La Procura di Milano ha chiesto l’archiviazione dell’indagine sulla proprietà del Milan. Lo riporta l’edizione odierna de Il Corriere della Sera, ricordando che nell’indagine (relativa al passaggio del club rossonero da Elliott a RedBird) erano coinvolti anche gli amministratori delegati del Milan, Giorgio Furlani (che ricopre l’incarico attualmente) e Ivan Gazidis (che è stato CEO fino a dicembre del 2022).
L’indagine era partita da un esposto presentato per conto di due ex soci di minoranza nel Milan legati a Elliott, Salvatore Cerchione e Gianluca D’Avanzo del fondo Blue Skye. I due contestavano anche la concessione, nel 2022, di un pegno sulle azioni che a loro dire violava lo statuto dell’alleanza societaria allora in vigore.

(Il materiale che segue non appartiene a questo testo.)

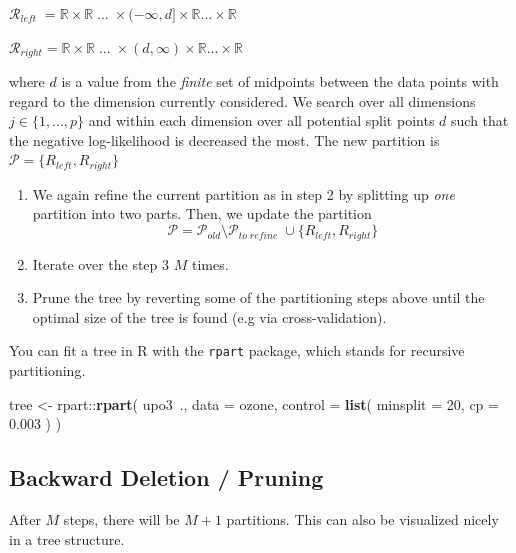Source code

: \documentclass[]{book}
\newenvironment{Shaded}{\begin{snugshade}}{\end{snugshade}}
\newcommand{\KeywordTok}[1]{\textcolor[rgb]{0.13,0.29,0.53}{\textbf{{#1}}}}
\newcommand{\DataTypeTok}[1]{\textcolor[rgb]{0.13,0.29,0.53}{{#1}}}
\newcommand{\DecValTok}[1]{\textcolor[rgb]{0.00,0.00,0.81}{{#1}}}
\newcommand{\FloatTok}[1]{\textcolor[rgb]{0.00,0.00,0.81}{{#1}}}
\newcommand{\StringTok}[1]{\textcolor[rgb]{0.31,0.60,0.02}{{#1}}}
\newcommand{\NormalTok}[1]{{#1}}
\providecommand{\tightlist}{%
  \setlength{\itemsep}{0pt}\setlength{\parskip}{0pt}}
\begin{document}
\(\mathcal{R}_{left} \;= \mathbb{R}\times\mathbb{R}\;...\; \times(-\infty, d]\times  \mathbb{R} ...\times\mathbb{R}\)

\(\mathcal{R}_{right} = \mathbb{R}\times\mathbb{R}\;...\; \times(d, \infty)\times  \mathbb{R} ...\times\mathbb{R}\)

where \(d\) is a value from the \emph{finite} set of midpoints between
the data points with regard to the dimension currently considered. We
search over all dimensions \(j \in \{1, ..., p\}\) and within each
dimension over all potential split points \(d\) such that the negative
log-likelihood is decreased the most. The new partition is
\(\mathcal{P} = \{R_{left}, R_{right}\}\)

\begin{enumerate}
\def\labelenumi{\arabic{enumi}.}
\setcounter{enumi}{2}
\tightlist
\item
  We again refine the current partition as in step 2 by splitting up
  \emph{one} partition into two parts. Then, we update the partition
  \[\mathcal{P} = \mathcal{P}_{old} \setminus \mathcal{P}_{to\;refine} \;\cup\{R_{left}, R_{right}\} \]
\item
  Iterate over the step 3 \(M\) times.
\item
  Prune the tree by reverting some of the partitioning steps above until
  the optimal size of the tree is found (e.g via cross-validation).
\end{enumerate}

You can fit a tree in R with the \texttt{rpart} package, which stands
for recursive partitioning.

\begin{Shaded}
\begin{Highlighting}[]
\NormalTok{tree <-}\StringTok{ }\NormalTok{rpart::}\KeywordTok{rpart}\NormalTok{(}
  \NormalTok{upo3~., }
  \DataTypeTok{data =} \NormalTok{ozone,}
  \DataTypeTok{control =} \KeywordTok{list}\NormalTok{(}
    \DataTypeTok{minsplit =} \DecValTok{20}\NormalTok{,}
    \DataTypeTok{cp =} \FloatTok{0.003}
  \NormalTok{)}
\NormalTok{)}
\end{Highlighting}
\end{Shaded}

\subsection{Backward Deletion /
Pruning}\label{backward-deletion-pruning}

After \(M\) steps, there will be \(M + 1\) partitions. This can also be
visualized nicely in a tree structure.
\end{document}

La Procura riconosce ora che il socio di minoranza «sia stato deliberatamente tenuto all’oscuro» delle trattative per la vendita del club, avviate già nel dicembre 2021. Quanto alla questione del pegno sulle azioni, i pm ravvisano effettivamente un «illecito civile», ma non ritengono che si configuri quella particolare «introversione del possesso» necessaria per contestare il reato di appropriazione indebita.
Per questo motivo i magistrati hanno chiesto alla giudice per le indagini preliminari Chiara Valori di archiviare anche l’ipotesi di ostacolo alla vigilanza della Federcalcio. Secondo la Procura, infatti, non sono emerse prove a sostegno dell’ipotesi che Elliott o la famiglia Singer abbiano continuato a controllare il Milan nascondendosi dietro alcune delle entità che hanno finanziato l’acquisto del club da parte di RedBird. Questa tesi non ha trovato conferme nemmeno nella complessa rogatoria svolta il 13 maggio 2025 a New York sulla provenienza dei fondi utilizzati da RedBird per l’operazione.
Gli accertamenti dei pm si sono basati sui documenti forniti da RedBird, che tuttavia — evidenzia la Procura — «non ha saputo indicare chi fossero gli effettivi finanziatori» di tre veicoli societari confluiti nel “Fondo IV” gestito dal fondo americano. Questi veicoli portano nel nome il marchio RedBird, ma secondo quanto dichiarato dalla stessa società sarebbero stati creati non dal fondo di Cardinale bensì dalle banche d’affari Goldman Sachs e I-Capital, con l’obiettivo di raccogliere capitali da altri investitori.
Quanto all’identità di questi finanziatori, RedBird si sarebbe limitata a spiegare che — sulla base delle informazioni ricevute da Goldman Sachs e I-Capital per l’identificazione dei titolari — nessuno degli investitori deterrebbe una quota superiore al 25%.